» Work item: A faithful, word-for-word copy of the data below is required, without pictures.

Extracted records Start Marker

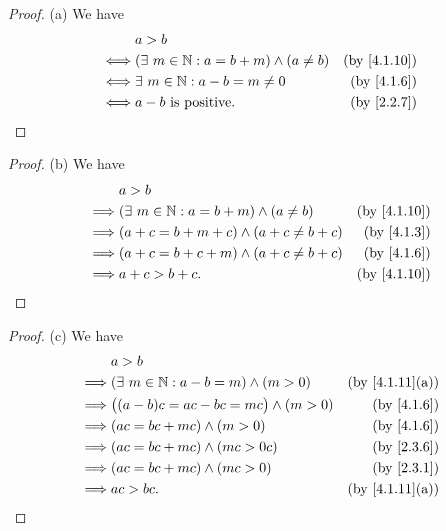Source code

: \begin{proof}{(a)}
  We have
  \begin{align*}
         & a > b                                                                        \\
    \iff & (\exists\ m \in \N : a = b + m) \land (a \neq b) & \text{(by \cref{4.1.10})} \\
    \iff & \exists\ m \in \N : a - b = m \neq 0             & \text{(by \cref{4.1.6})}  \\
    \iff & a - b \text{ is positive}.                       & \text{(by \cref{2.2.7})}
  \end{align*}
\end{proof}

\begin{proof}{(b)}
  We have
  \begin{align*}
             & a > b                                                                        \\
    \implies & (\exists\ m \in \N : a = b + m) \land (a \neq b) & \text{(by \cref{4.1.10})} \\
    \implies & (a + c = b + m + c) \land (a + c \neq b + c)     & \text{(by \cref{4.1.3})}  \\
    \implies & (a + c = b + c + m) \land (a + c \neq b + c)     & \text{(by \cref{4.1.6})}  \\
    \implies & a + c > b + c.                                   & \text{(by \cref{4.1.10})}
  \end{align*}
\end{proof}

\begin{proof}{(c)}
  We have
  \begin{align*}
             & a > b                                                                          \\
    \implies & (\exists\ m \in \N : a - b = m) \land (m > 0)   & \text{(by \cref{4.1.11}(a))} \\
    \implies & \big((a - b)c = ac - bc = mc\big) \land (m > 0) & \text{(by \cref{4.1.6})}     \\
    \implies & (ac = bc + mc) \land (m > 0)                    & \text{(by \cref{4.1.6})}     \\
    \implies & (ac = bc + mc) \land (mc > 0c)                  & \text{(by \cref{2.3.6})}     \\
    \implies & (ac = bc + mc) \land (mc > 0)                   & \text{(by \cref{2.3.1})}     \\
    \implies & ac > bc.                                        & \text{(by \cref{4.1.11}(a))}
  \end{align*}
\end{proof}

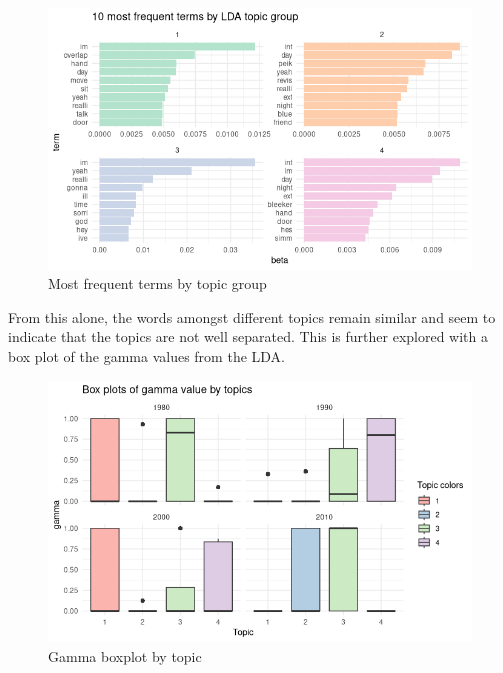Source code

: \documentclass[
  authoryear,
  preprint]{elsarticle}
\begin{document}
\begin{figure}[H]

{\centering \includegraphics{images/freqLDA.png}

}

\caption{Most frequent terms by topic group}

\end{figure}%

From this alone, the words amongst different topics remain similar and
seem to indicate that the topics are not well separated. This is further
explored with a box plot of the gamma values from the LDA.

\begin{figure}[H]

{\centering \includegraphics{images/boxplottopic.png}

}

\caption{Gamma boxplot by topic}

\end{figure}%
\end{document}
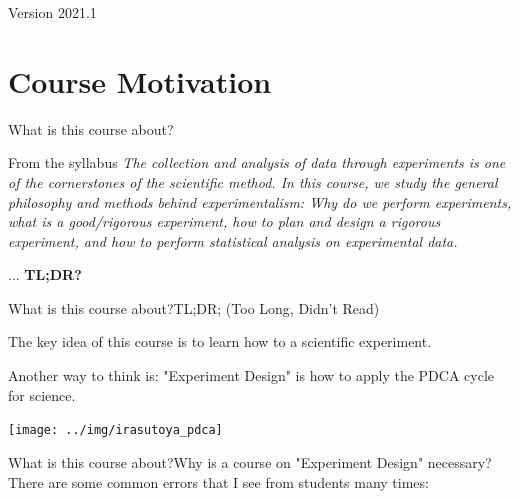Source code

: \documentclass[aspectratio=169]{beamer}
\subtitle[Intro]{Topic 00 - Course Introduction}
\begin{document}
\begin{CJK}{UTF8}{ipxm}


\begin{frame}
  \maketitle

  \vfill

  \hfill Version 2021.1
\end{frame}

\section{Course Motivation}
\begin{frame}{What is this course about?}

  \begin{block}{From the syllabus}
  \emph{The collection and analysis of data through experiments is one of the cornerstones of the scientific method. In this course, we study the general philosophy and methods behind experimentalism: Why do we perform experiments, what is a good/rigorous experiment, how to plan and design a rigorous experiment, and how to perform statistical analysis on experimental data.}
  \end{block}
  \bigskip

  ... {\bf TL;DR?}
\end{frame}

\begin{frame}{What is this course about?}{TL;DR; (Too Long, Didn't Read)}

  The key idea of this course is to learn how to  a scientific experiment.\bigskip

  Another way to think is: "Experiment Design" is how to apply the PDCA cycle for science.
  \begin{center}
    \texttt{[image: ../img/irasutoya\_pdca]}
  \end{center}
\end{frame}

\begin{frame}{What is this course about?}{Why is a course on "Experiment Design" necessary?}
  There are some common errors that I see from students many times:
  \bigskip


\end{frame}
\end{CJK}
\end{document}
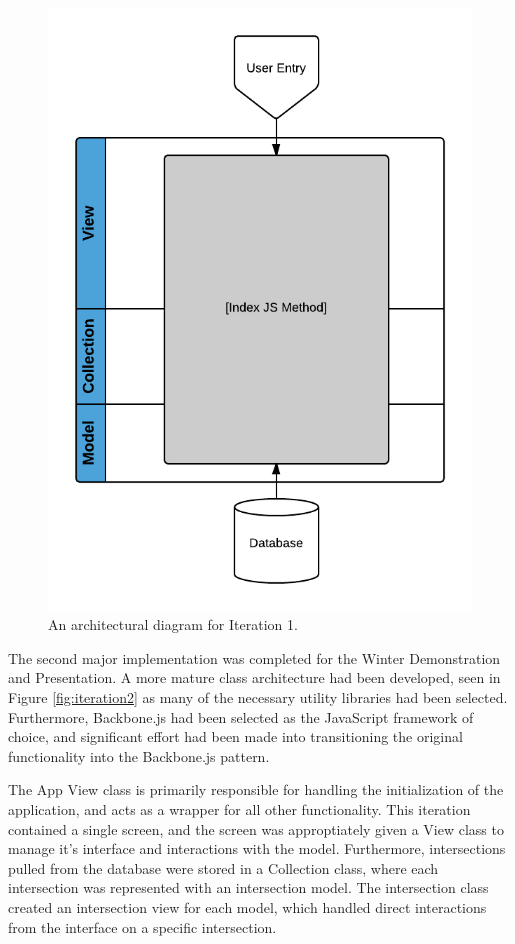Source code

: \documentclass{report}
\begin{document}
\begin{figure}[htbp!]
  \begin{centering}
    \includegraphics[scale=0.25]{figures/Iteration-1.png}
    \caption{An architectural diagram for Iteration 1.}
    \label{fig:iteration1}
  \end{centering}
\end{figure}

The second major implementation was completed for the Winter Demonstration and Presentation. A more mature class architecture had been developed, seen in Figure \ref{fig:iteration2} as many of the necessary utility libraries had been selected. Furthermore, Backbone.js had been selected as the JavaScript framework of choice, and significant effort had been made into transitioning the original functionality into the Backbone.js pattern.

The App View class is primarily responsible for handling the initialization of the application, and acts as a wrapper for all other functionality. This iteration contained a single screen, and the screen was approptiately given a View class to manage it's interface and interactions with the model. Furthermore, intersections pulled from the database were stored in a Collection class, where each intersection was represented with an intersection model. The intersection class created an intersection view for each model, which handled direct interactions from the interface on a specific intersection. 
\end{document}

Extracted records End Marker

» Your solution:
Source code

: \begin{proof}{(a)}
  We have
  \begin{align*}
         & a > b                                                                        \\
    \iff & (\exists\ m \in \N : a = b + m) \land (a \neq b) & \text{(by \cref{4.1.10})} \\
    \iff & \exists\ m \in \N : a - b = m \neq 0             & \text{(by \cref{4.1.6})}  \\
    \iff & a - b \text{ is positive}.                       & \text{(by \cref{2.2.7})}
  \end{align*}
\end{proof}

\begin{proof}{(b)}
  We have
  \begin{align*}
             & a > b                                                                        \\
    \implies & (\exists\ m \in \N : a = b + m) \land (a \neq b) & \text{(by \cref{4.1.10})} \\
    \implies & (a + c = b + m + c) \land (a + c \neq b + c)     & \text{(by \cref{4.1.3})}  \\
    \implies & (a + c = b + c + m) \land (a + c \neq b + c)     & \text{(by \cref{4.1.6})}  \\
    \implies & a + c > b + c.                                   & \text{(by \cref{4.1.10})}
  \end{align*}
\end{proof}

\begin{proof}{(c)}
  We have
  \begin{align*}
             & a > b                                                                          \\
    \implies & (\exists\ m \in \N : a - b = m) \land (m > 0)   & \text{(by \cref{4.1.11}(a))} \\
    \implies & \big((a - b)c = ac - bc = mc\big) \land (m > 0) & \text{(by \cref{4.1.6})}     \\
    \implies & (ac = bc + mc) \land (m > 0)                    & \text{(by \cref{4.1.6})}     \\
    \implies & (ac = bc + mc) \land (mc > 0c)                  & \text{(by \cref{2.3.6})}     \\
    \implies & (ac = bc + mc) \land (mc > 0)                   & \text{(by \cref{2.3.1})}     \\
    \implies & ac > bc.                                        & \text{(by \cref{4.1.11}(a))}
  \end{align*}
\end{proof}

Source code

: \documentclass[
  authoryear,
  preprint]{elsarticle}
\begin{document}
\begin{figure}[H]

{\centering \includegraphics{images/freqLDA.png}

}

\caption{Most frequent terms by topic group}

\end{figure}%

From this alone, the words amongst different topics remain similar and
seem to indicate that the topics are not well separated. This is further
explored with a box plot of the gamma values from the LDA.

\begin{figure}[H]

{\centering \includegraphics{images/boxplottopic.png}

}

\caption{Gamma boxplot by topic}

\end{figure}%
\end{document}
Source code

: \documentclass[aspectratio=169]{beamer}
\subtitle[Intro]{Topic 00 - Course Introduction}
\begin{document}
\begin{CJK}{UTF8}{ipxm}


\begin{frame}
  \maketitle

  \vfill

  \hfill Version 2021.1
\end{frame}

\section{Course Motivation}
\begin{frame}{What is this course about?}

  \begin{block}{From the syllabus}
  \emph{The collection and analysis of data through experiments is one of the cornerstones of the scientific method. In this course, we study the general philosophy and methods behind experimentalism: Why do we perform experiments, what is a good/rigorous experiment, how to plan and design a rigorous experiment, and how to perform statistical analysis on experimental data.}
  \end{block}
  \bigskip

  ... {\bf TL;DR?}
\end{frame}

\begin{frame}{What is this course about?}{TL;DR; (Too Long, Didn't Read)}

  The key idea of this course is to learn how to  a scientific experiment.\bigskip

  Another way to think is: "Experiment Design" is how to apply the PDCA cycle for science.
  \begin{center}
    \texttt{[image: ../img/irasutoya\_pdca]}
  \end{center}
\end{frame}

\begin{frame}{What is this course about?}{Why is a course on "Experiment Design" necessary?}
  There are some common errors that I see from students many times:
  \bigskip


\end{frame}
\end{CJK}
\end{document}
Source code

: \documentclass{report}
\begin{document}
\begin{figure}[htbp!]
  \begin{centering}
    \includegraphics[scale=0.25]{figures/Iteration-1.png}
    \caption{An architectural diagram for Iteration 1.}
    \label{fig:iteration1}
  \end{centering}
\end{figure}

The second major implementation was completed for the Winter Demonstration and Presentation. A more mature class architecture had been developed, seen in Figure \ref{fig:iteration2} as many of the necessary utility libraries had been selected. Furthermore, Backbone.js had been selected as the JavaScript framework of choice, and significant effort had been made into transitioning the original functionality into the Backbone.js pattern.

The App View class is primarily responsible for handling the initialization of the application, and acts as a wrapper for all other functionality. This iteration contained a single screen, and the screen was approptiately given a View class to manage it's interface and interactions with the model. Furthermore, intersections pulled from the database were stored in a Collection class, where each intersection was represented with an intersection model. The intersection class created an intersection view for each model, which handled direct interactions from the interface on a specific intersection. 
\end{document}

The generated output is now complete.